Creating New Features: Mathematical Transforms, Binning, and Date/Time Features

Feature engineering is the process of creating useful input variables from raw data so that predictive models can learn better patterns. A strong feature can make a simple model perform well, while weak features can limit even advanced algorithms.

In this chapter, we will learn how to create new features using mathematical transformations, ratios, interaction features, binning, and date/time extraction.

What is Feature Engineering?

Feature engineering means transforming raw data into meaningful model inputs. These new or modified variables help machine learning algorithms understand hidden patterns more clearly.

For example, a raw date column like order_date may not be directly useful. But from it, we can create features such as order month, weekday, weekend flag, festival season, and days since last purchase.

Core Idea: Predictive models do not understand business context automatically. Feature engineering helps convert business understanding into numerical or categorical signals that models can learn from.

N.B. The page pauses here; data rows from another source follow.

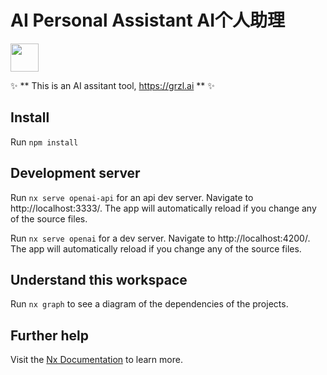 # AI Personal Assistant AI个人助理

<a alt="Nx logo" href="https://nx.dev" target="_blank" rel="noreferrer"><img src="https://raw.githubusercontent.com/nrwl/nx/master/images/nx-logo.png" width="45"></a>

✨ ** This is an AI assitant tool, https://grzl.ai ** ✨

## Install

Run `npm install`

## Development server

Run `nx serve openai-api` for an api dev server. Navigate to http://localhost:3333/. The app will automatically reload if you change any of the source files.

Run `nx serve openai` for a dev server. Navigate to http://localhost:4200/. The app will automatically reload if you change any of the source files.

## Understand this workspace

Run `nx graph` to see a diagram of the dependencies of the projects.

## Further help

Visit the [Nx Documentation](https://nx.dev) to learn more.
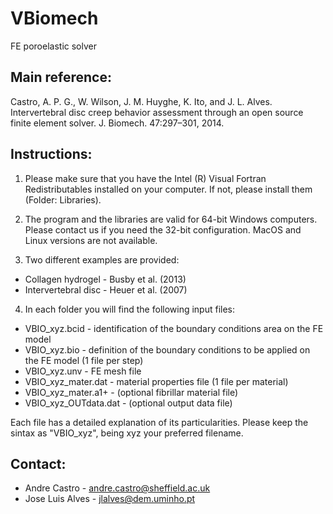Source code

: # VBiomech
FE poroelastic solver

## Main reference: 
Castro, A. P. G., W. Wilson, J. M. Huyghe, K. Ito, and J. L. Alves. Intervertebral disc creep behavior assessment through an open source finite element solver. J. Biomech. 47:297–301, 2014.

## Instructions:
1. Please make sure that you have the Intel (R) Visual Fortran Redistributables installed on your computer. If not, please install them (Folder: Libraries).

2. The program and the libraries are valid for 64-bit Windows computers. Please contact us if you need the 32-bit configuration. MacOS and Linux versions are not available.

3. Two different examples are provided:
 - Collagen hydrogel - Busby et al. (2013) 
 - Intervertebral disc - Heuer et al. (2007)

4. In each folder you will find the following input files:
 - VBIO_xyz.bcid - identification of the boundary conditions area on the FE model
 - VBIO_xyz.bio - definition of the boundary conditions to be applied on the FE model (1 file per step)
 - VBIO_xyz.unv - FE mesh file
 - VBIO_xyz_mater.dat - material properties file (1 file per material)
 - VBIO_xyz_mater.a1+ - (optional fibrillar material file)
 - VBIO_xyz_OUTdata.dat - (optional output data file)

Each file has a detailed explanation of its particularities.
Please keep the sintax as "VBIO_xyz", being xyz your preferred filename.

## Contact:
 - Andre Castro - andre.castro@sheffield.ac.uk
 - Jose Luis Alves - jlalves@dem.uminho.pt
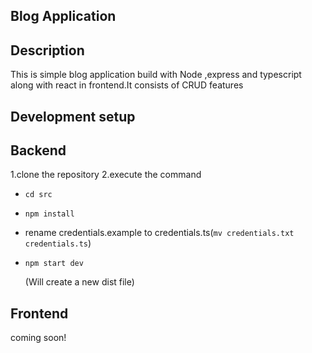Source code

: ## Blog Application 
## Description
This is simple blog application build with Node ,express and typescript along with react in frontend.It consists of CRUD features

## Development setup

## Backend ##

1.clone the repository
2.execute the command
 - `cd src`
 - `npm install`
 - rename credentials.example to credentials.ts(`mv credentials.txt credentials.ts`)
 - `npm start dev`
    
    (Will create a new dist file)



## Frontend ## 
  coming soon! 
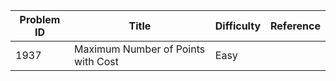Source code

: | Problem ID | Title | Difficulty | Reference
| --- | --- | --- | ---
| 1937 | Maximum Number of Points with Cost | Easy | 
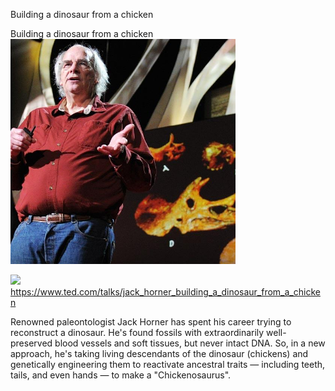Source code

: Building a dinosaur from a chicken

Building a dinosaur from a chicken
![](../_resources/15748fd09a8fa7da912b495b36386ab9.png)

![](../_resources/25fff46c8722533212bc8ea69bf9941c.png)https://www.ted.com/talks/jack_horner_building_a_dinosaur_from_a_chicken

Renowned paleontologist Jack Horner has spent his career trying to reconstruct a dinosaur. He's found fossils with extraordinarily well-preserved blood vessels and soft tissues, but never intact DNA. So, in a new approach, he's taking living descendants of the dinosaur (chickens) and genetically engineering them to reactivate ancestral traits — including teeth, tails, and even hands — to make a "Chickenosaurus".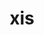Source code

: ---
category: 3-letters
denotation: null
name: xis
reference_link: https://www.etymonline.com/word/xis
root_language: null
root_name: null
title: xis
type: free
word_sums:
- respelling: xis
  sum: 'Xis + '
---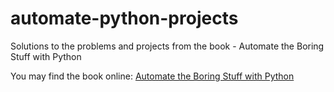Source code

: # automate-python-projects
Solutions to the problems and projects from the book - Automate the Boring Stuff with Python

You may find the book online: [Automate the Boring Stuff with Python](https://automatetheboringstuff.com/)
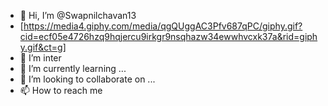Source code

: - 👋 Hi, I’m @Swapnilchavan13
- [https://media4.giphy.com/media/qgQUggAC3Pfv687qPC/giphy.gif?cid=ecf05e4726hzq9hqjercu9irkgr9nsqhazw34ewwhvcxk37a&rid=giphy.gif&ct=g]
- 👀 I’m inter
- 🌱 I’m currently learning ...
- 💞️ I’m looking to collaborate on ...
- 📫 How to reach me 
<!---
Swapnilchavan13/Swapnilchavan13 is a ✨ special ✨ repository because its `README.md` (this file) appears on your GitHub profile.
You can click the Preview link to take a look at your changes.
--->
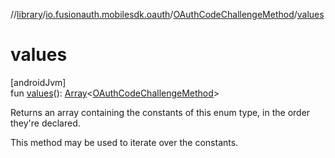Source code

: //[library](../../../index.md)/[io.fusionauth.mobilesdk.oauth](../index.md)/[OAuthCodeChallengeMethod](index.md)/[values](values.md)

# values

[androidJvm]\
fun [values](values.md)(): [Array](https://kotlinlang.org/api/latest/jvm/stdlib/kotlin/-array/index.html)&lt;[OAuthCodeChallengeMethod](index.md)&gt;

Returns an array containing the constants of this enum type, in the order they're declared.

This method may be used to iterate over the constants.
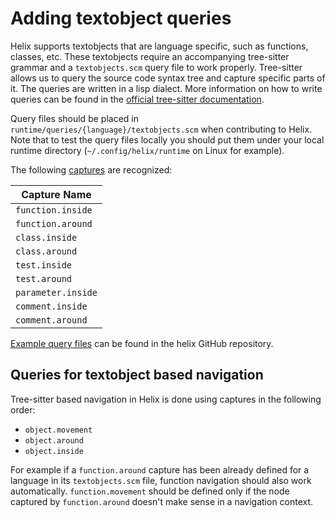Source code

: # Adding textobject queries

Helix supports textobjects that are language specific, such as functions, classes, etc.
These textobjects require an accompanying tree-sitter grammar and a `textobjects.scm` query file to work properly.
Tree-sitter allows us to query the source code syntax tree and capture specific parts of it.
The queries are written in a lisp dialect.
More information on how to write queries can be found in the [official tree-sitter documentation][tree-sitter-queries].

Query files should be placed in `runtime/queries/{language}/textobjects.scm` when contributing to Helix.
Note that to test the query files locally you should put them under your local runtime directory (`~/.config/helix/runtime` on Linux for example).

The following [captures][tree-sitter-captures] are recognized:

| Capture Name       |
| ------------------ |
| `function.inside`  |
| `function.around`  |
| `class.inside`     |
| `class.around`     |
| `test.inside`      |
| `test.around`      |
| `parameter.inside` |
| `comment.inside`   |
| `comment.around`   |

[Example query files][textobject-examples] can be found in the helix GitHub repository.

## Queries for textobject based navigation

Tree-sitter based navigation in Helix is done using captures in the following order:

- `object.movement`
- `object.around`
- `object.inside`

For example if a `function.around` capture has been already defined for a language in its `textobjects.scm` file, function navigation should also work automatically. `function.movement` should be defined only if the node captured by `function.around` doesn't make sense in a navigation context.

[tree-sitter-queries]: https://tree-sitter.github.io/tree-sitter/using-parsers#query-syntax
[tree-sitter-captures]: https://tree-sitter.github.io/tree-sitter/using-parsers#capturing-nodes
[textobject-examples]: https://github.com/search?q=repo%3Ahelix-editor%2Fhelix+filename%3Atextobjects.scm&type=Code&ref=advsearch&l=&l=
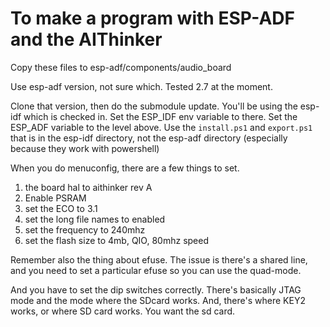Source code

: # To make a program with ESP-ADF and the AIThinker

Copy these files to esp-adf/components/audio_board

Use esp-adf version, not sure which. Tested 2.7 at the moment.

Clone that version, then do the submodule update. You'll be using the
esp-idf which is checked in. Set the ESP_IDF env variable to there.
Set the ESP_ADF variable to the level above.
Use the `install.ps1` and `export.ps1` that is in the esp-idf directory,
not the esp-adf directory (especially because they work with powershell)

When you do menuconfig, there are a few things to set.

1) the board hal to aithinker rev A
2) Enable PSRAM
3) set the ECO to 3.1
4) set the long file names to enabled
5) set the frequency to 240mhz
6) set the flash size to 4mb, QIO, 80mhz speed

Remember also the thing about efuse. The issue is there's a shared line,
and you need to set a particular efuse so you can use the quad-mode.

And you have to set the dip switches correctly. There's basically JTAG
mode and the mode where the SDcard works. And, there's where KEY2 works,
or where SD card works. You want the sd card.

Why Creating New Features Matters

🧠
Reveals Hidden Patterns
New features can expose relationships that are not obvious in raw columns.
📈
Improves Model Accuracy
Better features usually improve prediction performance more than simply changing algorithms.
⚙️
Supports Simpler Models
Well-designed features can help linear models capture useful patterns more effectively.
🎯
Connects Data to Business Logic
Features such as customer tenure, average order value, and risk ratio reflect real business behaviour.

Feature Creation Workflow

Practical Feature Engineering Pipeline

Understand Business Problem
Explore Raw Variables
Create Candidate Features
Validate with EDA
Test Model Impact

Three Major Feature Creation Techniques

Feature Creation at a Glance

Mathematical Transform
Binning
Low
Medium
High
Date/Time Features

1. Mathematical Transformations

Mathematical transformations change the scale, shape, or meaning of numerical variables. They are useful when data is skewed, has large differences in magnitude, or contains relationships that become clearer after transformation.

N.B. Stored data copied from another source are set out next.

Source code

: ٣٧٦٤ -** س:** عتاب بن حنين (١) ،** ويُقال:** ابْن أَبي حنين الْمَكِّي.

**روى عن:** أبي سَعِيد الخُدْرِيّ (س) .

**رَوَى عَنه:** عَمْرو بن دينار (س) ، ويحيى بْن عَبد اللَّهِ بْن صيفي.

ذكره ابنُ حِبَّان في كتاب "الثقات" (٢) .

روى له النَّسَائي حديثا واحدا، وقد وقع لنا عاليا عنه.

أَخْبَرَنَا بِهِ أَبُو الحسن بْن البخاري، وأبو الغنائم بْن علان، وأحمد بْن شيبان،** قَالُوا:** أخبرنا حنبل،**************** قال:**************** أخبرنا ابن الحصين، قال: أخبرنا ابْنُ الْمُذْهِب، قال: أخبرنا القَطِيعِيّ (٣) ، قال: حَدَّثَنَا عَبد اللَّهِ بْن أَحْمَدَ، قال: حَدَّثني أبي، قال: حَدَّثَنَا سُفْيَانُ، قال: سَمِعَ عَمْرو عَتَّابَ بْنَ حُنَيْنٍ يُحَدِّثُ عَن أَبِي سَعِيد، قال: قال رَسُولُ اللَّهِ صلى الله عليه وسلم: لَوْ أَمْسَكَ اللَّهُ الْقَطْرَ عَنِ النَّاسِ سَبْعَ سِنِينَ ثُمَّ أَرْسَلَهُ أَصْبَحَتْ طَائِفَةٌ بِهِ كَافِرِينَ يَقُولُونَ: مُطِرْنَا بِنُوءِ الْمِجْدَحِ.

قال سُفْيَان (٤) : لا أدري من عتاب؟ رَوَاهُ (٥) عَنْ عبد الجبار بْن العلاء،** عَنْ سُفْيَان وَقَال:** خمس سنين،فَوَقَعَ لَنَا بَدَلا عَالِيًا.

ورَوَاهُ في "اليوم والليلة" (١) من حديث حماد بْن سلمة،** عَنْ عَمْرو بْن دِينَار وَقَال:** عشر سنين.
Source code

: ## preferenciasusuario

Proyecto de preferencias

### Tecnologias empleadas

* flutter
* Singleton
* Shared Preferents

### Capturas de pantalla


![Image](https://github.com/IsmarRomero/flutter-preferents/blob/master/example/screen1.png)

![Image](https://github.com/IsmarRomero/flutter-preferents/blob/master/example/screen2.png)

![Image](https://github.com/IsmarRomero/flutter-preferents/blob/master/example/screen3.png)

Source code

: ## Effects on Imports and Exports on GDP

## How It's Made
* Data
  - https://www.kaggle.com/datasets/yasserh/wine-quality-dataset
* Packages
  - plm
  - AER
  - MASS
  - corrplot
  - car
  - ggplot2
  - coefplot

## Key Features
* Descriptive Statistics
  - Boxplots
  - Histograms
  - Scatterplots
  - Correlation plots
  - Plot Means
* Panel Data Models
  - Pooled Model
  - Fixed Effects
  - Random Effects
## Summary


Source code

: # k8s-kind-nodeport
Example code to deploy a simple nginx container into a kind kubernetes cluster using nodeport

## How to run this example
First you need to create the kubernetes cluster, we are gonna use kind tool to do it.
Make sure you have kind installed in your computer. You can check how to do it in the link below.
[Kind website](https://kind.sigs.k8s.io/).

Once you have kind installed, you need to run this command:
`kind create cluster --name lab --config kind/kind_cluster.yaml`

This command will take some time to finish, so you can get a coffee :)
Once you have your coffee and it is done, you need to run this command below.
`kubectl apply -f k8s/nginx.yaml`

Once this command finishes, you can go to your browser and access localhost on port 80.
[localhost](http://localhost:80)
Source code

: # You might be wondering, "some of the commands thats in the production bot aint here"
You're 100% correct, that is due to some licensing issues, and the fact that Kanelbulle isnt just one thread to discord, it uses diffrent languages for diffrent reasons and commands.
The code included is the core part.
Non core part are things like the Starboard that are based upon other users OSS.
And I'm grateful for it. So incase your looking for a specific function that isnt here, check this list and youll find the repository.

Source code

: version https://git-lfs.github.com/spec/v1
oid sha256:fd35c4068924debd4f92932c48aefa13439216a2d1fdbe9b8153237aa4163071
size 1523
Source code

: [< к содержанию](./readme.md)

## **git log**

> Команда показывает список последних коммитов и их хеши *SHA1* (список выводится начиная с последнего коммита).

Transformation What It Does Best Used When Example
Math
Log Transform
Compresses large values and reduces right skew. Data has long right tail or extreme high values. Transform income, sales, transaction amount, or house price.
Math
Square Root Transform
Moderately compresses large values. Count data or moderately skewed numerical variables. Transform number of visits or number of complaints.
Math
Power Transform
Changes the relationship between variable and target. Non-linear patterns are present. Create area squared for property price modelling.
Math
Ratio Feature
Compares two quantities meaningfully. Relative value is more useful than raw value. Debt-to-income ratio, profit margin, conversion rate.
Math
Difference Feature
Measures gap between two variables. The difference itself carries business meaning. Delivery delay = actual delivery date − promised delivery date.
Math
Interaction Feature
Combines two variables to capture joint effect. Impact of one feature depends on another. Discount × customer segment, price × quantity.

Log Transformation

Log transformation is useful when a variable has many small values and a few extremely large values. It reduces skewness and makes the distribution more manageable for many models.

New Feature = log(Original Value + 1)
Adding 1 helps avoid problems when the original value is zero.

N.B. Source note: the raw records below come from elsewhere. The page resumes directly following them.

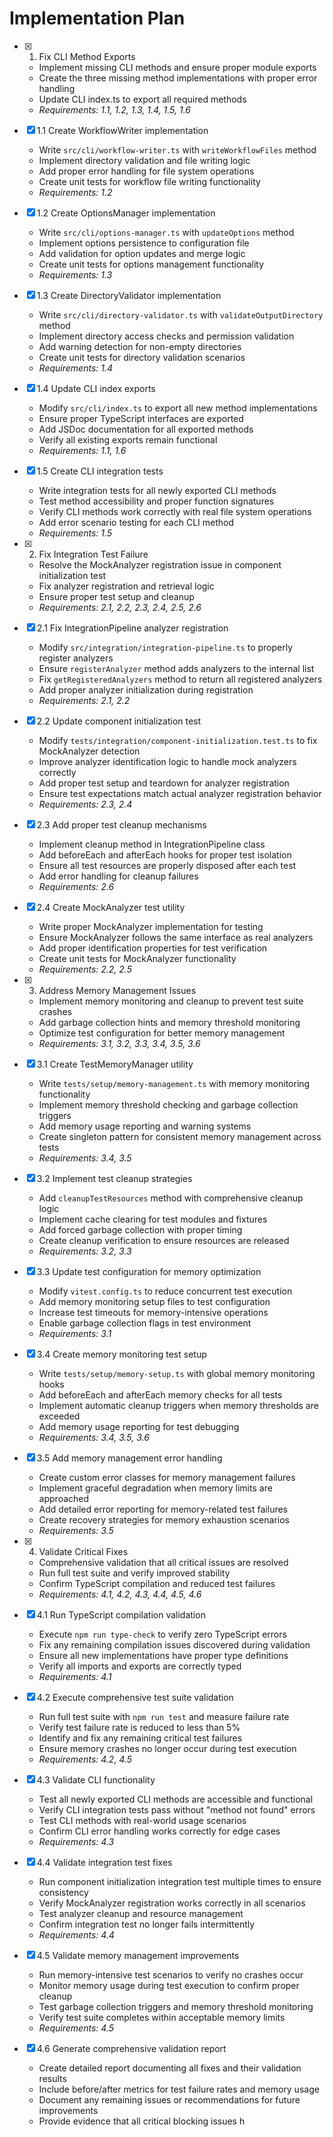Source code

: # Implementation Plan

- [x] 1. Fix CLI Method Exports




  - Implement missing CLI methods and ensure proper module exports
  - Create the three missing method implementations with proper error handling
  - Update CLI index.ts to export all required methods
  - _Requirements: 1.1, 1.2, 1.3, 1.4, 1.5, 1.6_

- [x] 1.1 Create WorkflowWriter implementation





  - Write `src/cli/workflow-writer.ts` with `writeWorkflowFiles` method
  - Implement directory validation and file writing logic
  - Add proper error handling for file system operations
  - Create unit tests for workflow file writing functionality
  - _Requirements: 1.2_

- [x] 1.2 Create OptionsManager implementation





  - Write `src/cli/options-manager.ts` with `updateOptions` method
  - Implement options persistence to configuration file
  - Add validation for option updates and merge logic
  - Create unit tests for options management functionality
  - _Requirements: 1.3_

- [x] 1.3 Create DirectoryValidator implementation





  - Write `src/cli/directory-validator.ts` with `validateOutputDirectory` method
  - Implement directory access checks and permission validation
  - Add warning detection for non-empty directories
  - Create unit tests for directory validation scenarios
  - _Requirements: 1.4_

- [x] 1.4 Update CLI index exports





  - Modify `src/cli/index.ts` to export all new method implementations
  - Ensure proper TypeScript interfaces are exported
  - Add JSDoc documentation for all exported methods
  - Verify all existing exports remain functional
  - _Requirements: 1.1, 1.6_

- [x] 1.5 Create CLI integration tests





  - Write integration tests for all newly exported CLI methods
  - Test method accessibility and proper function signatures
  - Verify CLI methods work correctly with real file system operations
  - Add error scenario testing for each CLI method
  - _Requirements: 1.5_

- [x] 2. Fix Integration Test Failure





  - Resolve the MockAnalyzer registration issue in component initialization test
  - Fix analyzer registration and retrieval logic
  - Ensure proper test setup and cleanup
  - _Requirements: 2.1, 2.2, 2.3, 2.4, 2.5, 2.6_

- [x] 2.1 Fix IntegrationPipeline analyzer registration


  - Modify `src/integration/integration-pipeline.ts` to properly register analyzers
  - Ensure `registerAnalyzer` method adds analyzers to the internal list
  - Fix `getRegisteredAnalyzers` method to return all registered analyzers
  - Add proper analyzer initialization during registration
  - _Requirements: 2.1, 2.2_

- [x] 2.2 Update component initialization test


  - Modify `tests/integration/component-initialization.test.ts` to fix MockAnalyzer detection
  - Improve analyzer identification logic to handle mock analyzers correctly
  - Add proper test setup and teardown for analyzer registration
  - Ensure test expectations match actual analyzer registration behavior
  - _Requirements: 2.3, 2.4_

- [x] 2.3 Add proper test cleanup mechanisms



  - Implement cleanup method in IntegrationPipeline class
  - Add beforeEach and afterEach hooks for proper test isolation
  - Ensure all test resources are properly disposed after each test
  - Add error handling for cleanup failures
  - _Requirements: 2.6_

- [x] 2.4 Create MockAnalyzer test utility


  - Write proper MockAnalyzer implementation for testing
  - Ensure MockAnalyzer follows the same interface as real analyzers
  - Add proper identification properties for test verification
  - Create unit tests for MockAnalyzer functionality
  - _Requirements: 2.2, 2.5_

- [x] 3. Address Memory Management Issues





  - Implement memory monitoring and cleanup to prevent test suite crashes
  - Add garbage collection hints and memory threshold monitoring
  - Optimize test configuration for better memory management
  - _Requirements: 3.1, 3.2, 3.3, 3.4, 3.5, 3.6_

- [x] 3.1 Create TestMemoryManager utility


  - Write `tests/setup/memory-management.ts` with memory monitoring functionality
  - Implement memory threshold checking and garbage collection triggers
  - Add memory usage reporting and warning systems
  - Create singleton pattern for consistent memory management across tests
  - _Requirements: 3.4, 3.5_

- [x] 3.2 Implement test cleanup strategies


  - Add `cleanupTestResources` method with comprehensive cleanup logic
  - Implement cache clearing for test modules and fixtures
  - Add forced garbage collection with proper timing
  - Create cleanup verification to ensure resources are released
  - _Requirements: 3.2, 3.3_

- [x] 3.3 Update test configuration for memory optimization


  - Modify `vitest.config.ts` to reduce concurrent test execution
  - Add memory monitoring setup files to test configuration
  - Increase test timeouts for memory-intensive operations
  - Enable garbage collection flags in test environment
  - _Requirements: 3.1_

- [x] 3.4 Create memory monitoring test setup


  - Write `tests/setup/memory-setup.ts` with global memory monitoring hooks
  - Add beforeEach and afterEach memory checks for all tests
  - Implement automatic cleanup triggers when memory thresholds are exceeded
  - Add memory usage reporting for test debugging
  - _Requirements: 3.4, 3.5, 3.6_

- [x] 3.5 Add memory management error handling


  - Create custom error classes for memory management failures
  - Implement graceful degradation when memory limits are approached
  - Add detailed error reporting for memory-related test failures
  - Create recovery strategies for memory exhaustion scenarios
  - _Requirements: 3.5_

- [x] 4. Validate Critical Fixes





  - Comprehensive validation that all critical issues are resolved
  - Run full test suite and verify improved stability
  - Confirm TypeScript compilation and reduced test failures
  - _Requirements: 4.1, 4.2, 4.3, 4.4, 4.5, 4.6_

- [x] 4.1 Run TypeScript compilation validation


  - Execute `npm run type-check` to verify zero TypeScript errors
  - Fix any remaining compilation issues discovered during validation
  - Ensure all new implementations have proper type definitions
  - Verify all imports and exports are correctly typed
  - _Requirements: 4.1_

- [x] 4.2 Execute comprehensive test suite validation


  - Run full test suite with `npm run test` and measure failure rate
  - Verify test failure rate is reduced to less than 5%
  - Identify and fix any remaining critical test failures
  - Ensure memory crashes no longer occur during test execution
  - _Requirements: 4.2, 4.5_

- [x] 4.3 Validate CLI functionality


  - Test all newly exported CLI methods are accessible and functional
  - Verify CLI integration tests pass without "method not found" errors
  - Test CLI methods with real-world usage scenarios
  - Confirm CLI error handling works correctly for edge cases
  - _Requirements: 4.3_

- [x] 4.4 Validate integration test fixes


  - Run component initialization integration test multiple times to ensure consistency
  - Verify MockAnalyzer registration works correctly in all scenarios
  - Test analyzer cleanup and resource management
  - Confirm integration test no longer fails intermittently
  - _Requirements: 4.4_

- [x] 4.5 Validate memory management improvements


  - Run memory-intensive test scenarios to verify no crashes occur
  - Monitor memory usage during test execution to confirm proper cleanup
  - Test garbage collection triggers and memory threshold monitoring
  - Verify test suite completes within acceptable memory limits
  - _Requirements: 4.5_

- [x] 4.6 Generate comprehensive validation report


  - Create detailed report documenting all fixes and their validation results
  - Include before/after metrics for test failure rates and memory usage
  - Document any remaining issues or recommendations for future improvements
  - Provide evidence that all critical blocking issues h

For example, customer spending may range from ₹100 to ₹10,00,000. A log transform can reduce the dominance of extremely high spenders while preserving order.

Ratio Features

Ratio features are often powerful because they express relationships between two quantities. In many business problems, relative values are more meaningful than absolute values.

Debt-to-Income Ratio = Monthly Debt Payment / Monthly Income
This feature is often more useful for credit risk than income or debt alone.

2. Binning

Binning converts a continuous numerical variable into groups or intervals. Instead of using exact values, the model uses ranges such as low, medium, and high.

For example, instead of using exact age, we can create age groups such as 18–25, 26–35, 36–50, and 50+. This may make patterns easier to interpret and more stable.

Simple Explanation: Binning turns a continuous variable into categories so that the model can learn group-level behaviour.

Binning Method Meaning Example Best Used When
Binning
Equal Width Binning
Divides the value range into intervals of equal size. Age: 0–20, 21–40, 41–60, 61+ Range-based interpretation is simple and meaningful.
Binning
Equal Frequency Binning
Each bin contains approximately the same number of observations. Income divided into quartiles. Data is skewed and balanced bin sizes are desired.
Binning
Business Rule Binning
Bins are created using domain knowledge. Credit score: Poor, Fair, Good, Excellent. Business interpretation matters.
Binning
Target-Based Binning
Bins are chosen based on target behaviour. Age groups where churn rate changes significantly. Predictive separation is important, but leakage must be avoided.

When Binning is Useful

Improves Interpretability
  • Age groups are easier to understand than exact ages.
  • Risk bands are easier for business teams to use.
  • Segments can support dashboards and decision rules.
Handles Non-Linear Patterns
  • Risk may increase sharply after a threshold.
  • Customer behaviour may differ by income band.
  • Churn may be high only for very new customers.
Reduces Noise
  • Small fluctuations in exact values may not matter.
  • Grouping can make patterns more stable.
  • Useful when exact values are unreliable.
Potential Risk
  • Binning can lose detailed information.
  • Poorly chosen bins may hide useful patterns.
  • Target-based bins can cause leakage if created incorrectly.

3. Date and Time Features

Date and time columns are extremely valuable in predictive modelling. Raw dates are rarely useful by themselves, but they can be converted into powerful features that capture seasonality, recency, frequency, customer lifecycle, and time-based behaviour.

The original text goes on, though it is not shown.